The exquisite Daisen-in from the illustrated garden manual Tsukiyama Teizoden (Building Mountains and Making Gardens). The names of individual stones are listed at the bottom of the illustration.
Consistent with these ideas and tastes, the great Zen priest and garden designer Muso Soseki (1275–1351) pushed the evolution of stone gardens a step further with the design of Saiho-ji in Kyoto and Tenryu-ji in the Arashiyama district on the city’s borders. In this latter garden, Soseki, the first Japanese landscape designer to suggest that gardens could be used as aids for meditation, shifted the viewing mode from one of strolling around the garden to a seated position, usually from the abbot’s quarters, one more suited to contemplation.
A solitary rock island in a sea of gravel at Ryoan-ji Temple.
ZEN WAVES
Zen Buddhism’s rejection of superstition transformed stones into more purely artistic, abstract features of the garden. In these Zen-style gardens, an atmosphere conducive to meditation was created. As devices to aid meditation, these gardens were also viewed as works of art, created within set frames designed to be viewed in the same way as a painting or a hanging scroll. Early examples of the contemplation garden are the sublime, now very famous, garden at the Ryoan-ji temple, conceivably built as early as 1499, and another Kyoto landscape, the northern garden of the Ryugen-en, dating from 1517. The Ryoan-ji is the best-known example of the mutei or "garden of emptiness."
Spatial void, the nourishing emptiness that forms the heart of the contemplation garden, is a device like any other, one defined by the word ma. Framed in enclosures that heighten the sense of premeditated art, ma in its Buddhist form is represented by the concept called mu (nothingness), a central precept of Zen Buddhism. Stone garden designers use ma as an aesthetic technique to promote yohaku-no-bi, the beauty of empty but articulate space.
Toshiro Inaji has written that "The ideal form is a ’conceptual prototype’ that is divorced from a real, physical form." Beyond the actual appearance of the garden is a second, transcendent form, one that can inspire multiple interpretations. It is probably fair to guess that these gardens also existed as pleasant rather than solemn retreats for those living in temple monasteries. Garden writer Tachihara Masaaki has commented that "with the development of Zen culture, the dry landscape garden was devised as the Zen monk’s ultimate form of recreation."
TURMOIL AND ORDER
Stone gardens evolved as much from religious and aesthetic preferences as from changing social-political conditions, principally the ascendancy of a warrior class and their aesthetic of frugality. Marc P. Keene, in his book Japanese Garden Design, makes a strong case supporting the view that the confined, almost escapist designs of stone gardens were a response to the turbulence of the times. "Gardens, in keeping with the nature of society in general," he writes, "became withdrawn, tightly enclosed, and introverted," personifying themes which were often closer to the fabulist landscapes of China’s Tang poets than to the embattled and ravaged countryside of feudal Japan. Curiously, the backdrop of social instability and the tendency toward denial and seclusion seen in gardens was matched by a period of economic growth and a flowering of the arts. In a climate of fear and uncertainty, Zen temples became unofficial sponsors of the arts, providing a relatively safe haven for those still able to contemplate the finer things in life, including the creation of Noh dramas, linked verse and gardens.

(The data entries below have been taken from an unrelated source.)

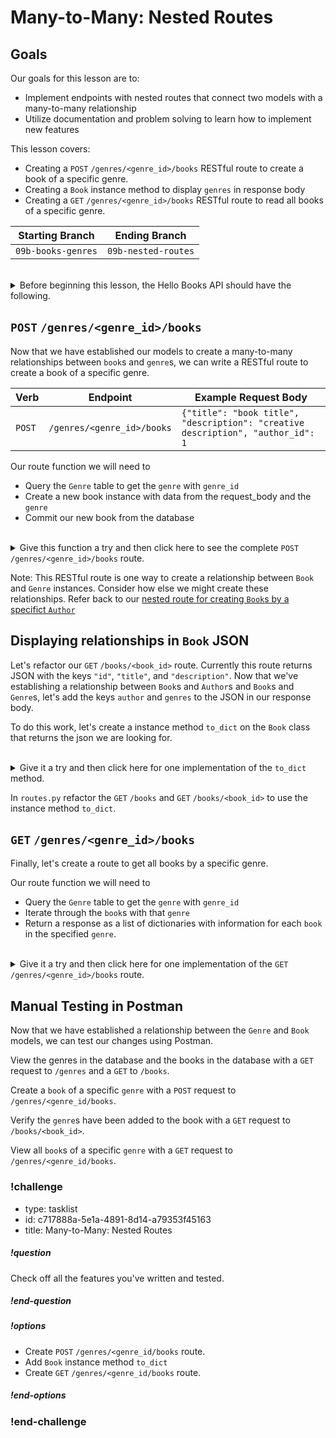 # Many-to-Many: Nested Routes

## Goals

Our goals for this lesson are to:
* Implement endpoints with nested routes that connect two models with a many-to-many relationship
* Utilize documentation and problem solving to learn how to implement new features

This lesson covers:

- Creating a `POST` `/genres/<genre_id>/books` RESTful route to create a book of a specific genre.
- Creating a `Book` instance method to display `genres` in response body
- Creating a `GET` `/genres/<genre_id>/books` RESTful route to read all books of a specific genre.

| Starting Branch | Ending Branch|
|--|--|
|`09b-books-genres` |`09b-nested-routes`|

<br/>

<details>
    <summary>
        Before beginning this lesson, the Hello Books API should have the following.
    </summary>

- A `hello_books_development` database
- A `book` table defined
- A `Book` model defined
- An `author` table defined
- A `Author` model defined
- Endpoints defined for these RESTful routes:
- `GET` to `/books`
- `POST` to `/books`
- `GET` to `/books/<book_id>`
- `PUT` to `/books/<book_id>`
- `DELETE` to `/books/<book_id>`
- `POST` to `/authors`
- `GET` to `authors/<author_id>/books`
- `POST` to `authors/<author_id>/books`
- `GET` to `/genres`
- `POST` to `/genres`

The `Book` model and table should have the following columns:

- `id`
- `title`
- `description`
- `author` (model only)
- `genres` (model only)

The `Author` model and table should have the following columns:

- `id`
- `name`
- `books` (model only)

The `Genre` model and table should have the following columns:

- `id`
- `name`

The `BookGenre` model and table should have the following columns:
- `book_id`
- `genre_id`

</details>

## `POST` `/genres/<genre_id>/books`

Now that we have established our models to create a many-to-many relationships between `book`s and `genre`s, we can write a RESTful route to create a book of a specific genre. 

|Verb|Endpoint|Example Request Body|
|--|--|--|
|`POST`|`/genres/<genre_id>/books`|`{"title": "book title", "description": "creative description", "author_id": 1`|

Our route function we will need to 
- Query the `Genre` table to get the `genre` with `genre_id`
- Create a new book instance with data from the request_body and the `genre`
- Commit our new book from the database

<br/>

<details>
  <summary>Give this function a try and then click here to see the complete <code>POST /genres/&#60;genre_id&#62;/books</code> route.</summary>

```python
def validate_genre(genre_id):
    try:
        genre_id = int(genre_id)
    except:
        abort(make_response({"message":f"genre {genre_id} invalid"}, 400))

    genre = Genre.query.get(genre_id)

    if not genre:
        abort(make_response({"message":f"genre {genre_id} not found"}, 404))

    return genre

@genres_bp.route("/<genre_id>/books", methods=["POST"])
def create_book(genre_id):

    genre = validate_genre(genre_id)

    request_body = request.get_json()
    new_book = Book(
        title=request_body["title"],
        description=request_body["description"],
        author_id=request_body["author_id"],
        genres=[genre]
    )
    db.session.add(new_book)
    db.session.commit()
    return make_response(jsonify(f"Book {new_book.title} by {new_book.author.name} successfully created"), 201)
```

</details>

Note: This RESTful route is one way to create a relationship between `Book` and `Genre` instances. Consider how else we might create these relationships. Refer back to our [nested route for creating `Book`s by a specifict `Author`](../api-7-relationships-in-sqlalchemy/nested-routes-in-flask.md)

## Displaying relationships in `Book` JSON

Let's refactor our `GET` `/books/<book_id>` route. Currently this route returns JSON with the keys `"id"`, `"title"`, and `"description"`. Now that we've establishing a relationship between `Book`s and `Author`s and `Book`s and `Genre`s, let's add the keys `author` and `genres` to the JSON in our response body.

To do this work, let's create a instance method `to_dict` on the `Book` class that returns the json we are looking for. 

<br/>

<details>
    <summary>Give it a try and then click here for one implementation of the <code>to_dict</code> method.</summary>

```python
# app/models/book.py

...

def to_dict(self):
    book_dict = {
        "id": self.id,
        "title": self.title,
        "description": self.description
    }
    if self.author:
        book_dict["author"] = self.author.name

    if self.genres:
        genre_names = [genre.name for genre in self.genres]
        book_dict["genres"] = genre_names

    return book_dict
```
</details>

In `routes.py` refactor the `GET` `/books` and `GET` `/books/<book_id>` to use the instance method `to_dict`.

## `GET` `/genres/<genre_id>/books`

Finally, let's create a route to get all books by a specific genre.

Our route function we will need to 
- Query the `Genre` table to get the `genre` with `genre_id`
- Iterate through the `book`s with that `genre` 
- Return a response as a list of dictionaries with information for each `book` in the specified `genre`.

</br>

<details>
    <summary>Give it a try and then click here for one implementation of the <code>GET /genres/&#60;genre_id&#62;/books</code> route.</summary>

```python
@genres_bp.route("/<genre_id>/books", methods=["GET"])
def read_all_books(genre_id):
    
    genre = validate_genre(genre_id)

    books_response = []
    for book in genre.books:
        books_response.append(
            book.to_dict()
        )
    return jsonify(books_response)
```

</details>


## Manual Testing in Postman

Now that we have established a relationship between the `Genre` and `Book` models, we can test our changes using Postman.

View the genres in the database and the books in the database with a `GET` request to `/genres` and a `GET` to `/books`.

Create a `book` of a specific `genre` with a `POST` request to `/genres/<genre_id/books`.

Verify the `genre`s have been added to the book with a `GET` request to `/books/<book_id>`. 

View all `book`s of a specific `genre` with a `GET` request to `/genres/<genre_id/books`.

<!-- prettier-ignore-start -->
### !challenge
* type: tasklist
* id: c717888a-5e1a-4891-8d14-a79353f45163
* title: Many-to-Many: Nested Routes
##### !question

Check off all the features you've written and tested.

##### !end-question
##### !options

* Create `POST` `/genres/<genre_id/books` route.
* Add `Book` instance method `to_dict`
* Create `GET` `/genres/<genre_id/books` route.

##### !end-options
### !end-challenge
<!-- prettier-ignore-end -->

Savage internecine struggles, known as the Onin War, which raged from 1467 to 1477, left half of Kyoto destroyed. The new city that grew from the scorched earth and ash of highly inflammable wooden buildings was strongly influenced by Zen priests, who advanced the development of dry landscape gardens. Economics may also have played a part in the advocacy for smaller, more easily maintained gardens, as land and construction costs rose. The gardens that emerged during this period were more refined and abstract in nature, a style believed to have been developed at Myoshin-ji and Daitoku-ji Temples.
As the focus of cultural life also shifted from the palaces of the aristocracy to the residences of samurai and the Zen monasteries which they supported, architectural priorities also changed. The shinden-zukuri architecture of the Heian palaces, with their pond gardens, changed to the shoin-zukuri designs of Zen temples, where gardens were placed in front of the abbot’s quarters. Built in an irregular design, temples, monasteries and villas had less space for the disposition of gardens. For the Zen adept, this posed few problems as, according to Zen thinking, scale is a relative matter. Infinite space, a magnum universe and a miniature one are equally accommodated.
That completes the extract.